Earlier today, I was standing in the open veranda door, looking out at the garden while doing my usual procrastination routine, when a bumblebee the size of a bloody ping-pong ball came flying towards me. It was big enough for me to give it a good kick without having to do much aiming. It went "pfbzzzzzzz!" and decided to take it's royal business elsewhere. Which is a good thing, because I'm pretty sure it could have taken me in a fight...



Wednesday, May 30, 2007

Time off and the evil of ants

For a very, very long time I’ve been very, very excited about today. You see, yesterday I had my last exam this semester, and that means that today is the very first day of my vacation. It’s a day I’ve dreamed about and planned in a hundred different ways many, many times. There is only one tiny, little problem.

Today is boring!

For one, it’s rainy. The first day of your summer vacation isn’t supposed to be rainy, dammit. I’m pretty sure that’s a rule. I know that I wrote it down on a piece of paper when I was a kid and gave it to my mum so that she could mail it to the king. That was ages ago, so it should have made its way into the lawbooks by now. As if that wasn’t enough, it’s also windy, which means that if you venture outside with something resembling an umbrella, you’re going to take off, Mary Poppins-style. Don’t get me wrong, I enjoy flying, but I’d rather do it sitting down and with a stewardess serving me snacks, drinks and offering to fluff my pillow.

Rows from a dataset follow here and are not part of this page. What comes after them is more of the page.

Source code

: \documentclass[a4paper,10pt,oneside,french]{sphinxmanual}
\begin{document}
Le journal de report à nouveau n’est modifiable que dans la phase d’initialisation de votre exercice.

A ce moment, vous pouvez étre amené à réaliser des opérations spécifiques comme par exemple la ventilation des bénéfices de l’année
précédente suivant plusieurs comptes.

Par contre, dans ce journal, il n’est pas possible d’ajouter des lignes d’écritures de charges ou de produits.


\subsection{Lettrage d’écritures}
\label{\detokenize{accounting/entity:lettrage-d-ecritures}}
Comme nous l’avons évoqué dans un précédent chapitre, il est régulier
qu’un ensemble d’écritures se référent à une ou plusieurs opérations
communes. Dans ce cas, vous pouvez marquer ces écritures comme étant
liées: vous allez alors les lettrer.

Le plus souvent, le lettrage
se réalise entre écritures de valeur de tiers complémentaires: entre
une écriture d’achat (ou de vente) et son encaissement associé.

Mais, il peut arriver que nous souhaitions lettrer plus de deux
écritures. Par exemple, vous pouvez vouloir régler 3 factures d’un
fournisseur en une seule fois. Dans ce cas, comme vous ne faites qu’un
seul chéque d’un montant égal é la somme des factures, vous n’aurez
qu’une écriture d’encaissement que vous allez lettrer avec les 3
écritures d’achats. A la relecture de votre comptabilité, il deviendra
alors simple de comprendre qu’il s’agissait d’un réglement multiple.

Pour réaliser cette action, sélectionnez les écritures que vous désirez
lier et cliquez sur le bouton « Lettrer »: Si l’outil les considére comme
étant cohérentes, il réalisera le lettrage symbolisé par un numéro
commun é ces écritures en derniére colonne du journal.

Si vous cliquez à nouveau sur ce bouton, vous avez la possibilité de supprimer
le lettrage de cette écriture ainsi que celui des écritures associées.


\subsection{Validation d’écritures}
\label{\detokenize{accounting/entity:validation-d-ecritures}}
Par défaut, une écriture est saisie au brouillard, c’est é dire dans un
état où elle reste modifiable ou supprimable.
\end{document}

Just a little while ago, Pooch and I spent 20 minutes staring at an ant, just to see what it would get up to. Everybody knows that ants, although seemingly boring, are all psychotic maniacs. I know this for a fact, because I live in a very old house which is full of these delinquents. Only last summer I caught the little bastards trying to chew their way through the walls.
Even Pooch - who might not care much for the deeper philosophical conundrums in life – has insight enough to understand the evil of ants.

This particular ant, though, went on to crawling up the toilet bowl and falling in.

I flushed it.

I feel a little bad about that.

A very, very little.

Thursday, November 09, 2006

Day of the "eeek"



Yesterday started out fantastically boring. It was plain and simply dull. I was sitting by my computer, having an IM conversation with a friend, rolling in my own tedium, when I suddenly heard a strange sound from the corner of the kitchen where the oven and the refrigerator lives. It was sort of like tapping on metal. Every time I heard it, I got up from my chair to investigate, but all became quiet as soon as I did.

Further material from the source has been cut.